* _What you need to do_
The required output is the line that contains "NPT11W | B738 |" through the last line of the data, retyped verbatim and with nothing added.
+++ Data supplied +++
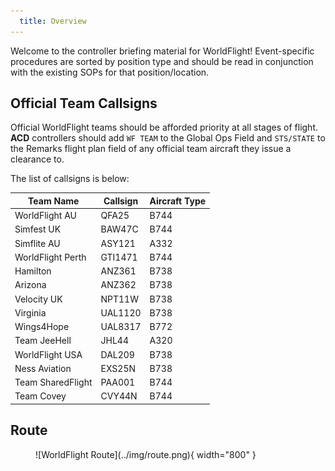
 ```yaml
---
  title: Overview
---
```


Welcome to the controller briefing material for WorldFlight! Event-specific procedures are sorted by position type and should be read in conjunction with the existing SOPs for that position/location.

## Official Team Callsigns
Official WorldFlight teams should be afforded priority at all stages of flight. **ACD** controllers should add `WF TEAM` to the Global Ops Field and `STS/STATE` to the Remarks flight plan field of any official team aircraft they issue a clearance to.

The list of callsigns is below:

| Team Name | Callsign | Aircraft Type |
| --------- | -------- | ------------- |
| WorldFlight AU | QFA25 | B744 |
| Simfest UK | BAW47C | B744 |
| Simflite AU | ASY121 | A332 |
| WorldFlight Perth | GTI1471 | B744 |
| Hamilton | ANZ361 | B738 |
| Arizona | ANZ362 | B738 |
| Velocity UK | NPT11W | B738 |
| Virginia | UAL1120 | B738 |
| Wings4Hope | UAL8317 | B772 |
| Team JeeHell | JHL44 | A320 |
| WorldFlight USA | DAL209 | B738 |
| Ness Aviation | EXS25N | B738 |
| Team SharedFlight | PAA001 | B744 |
| Team Covey | CVY44N | B744 |

## Route
<figure markdown>
![WorldFlight Route](../img/route.png){ width="800" }
</figure>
+++
* _Your response_
| Velocity UK | NPT11W | B738 |
| Virginia | UAL1120 | B738 |
| Wings4Hope | UAL8317 | B772 |
| Team JeeHell | JHL44 | A320 |
| WorldFlight USA | DAL209 | B738 |
| Ness Aviation | EXS25N | B738 |
| Team SharedFlight | PAA001 | B744 |
| Team Covey | CVY44N | B744 |

## Route
<figure markdown>
![WorldFlight Route](../img/route.png){ width="800" }
</figure>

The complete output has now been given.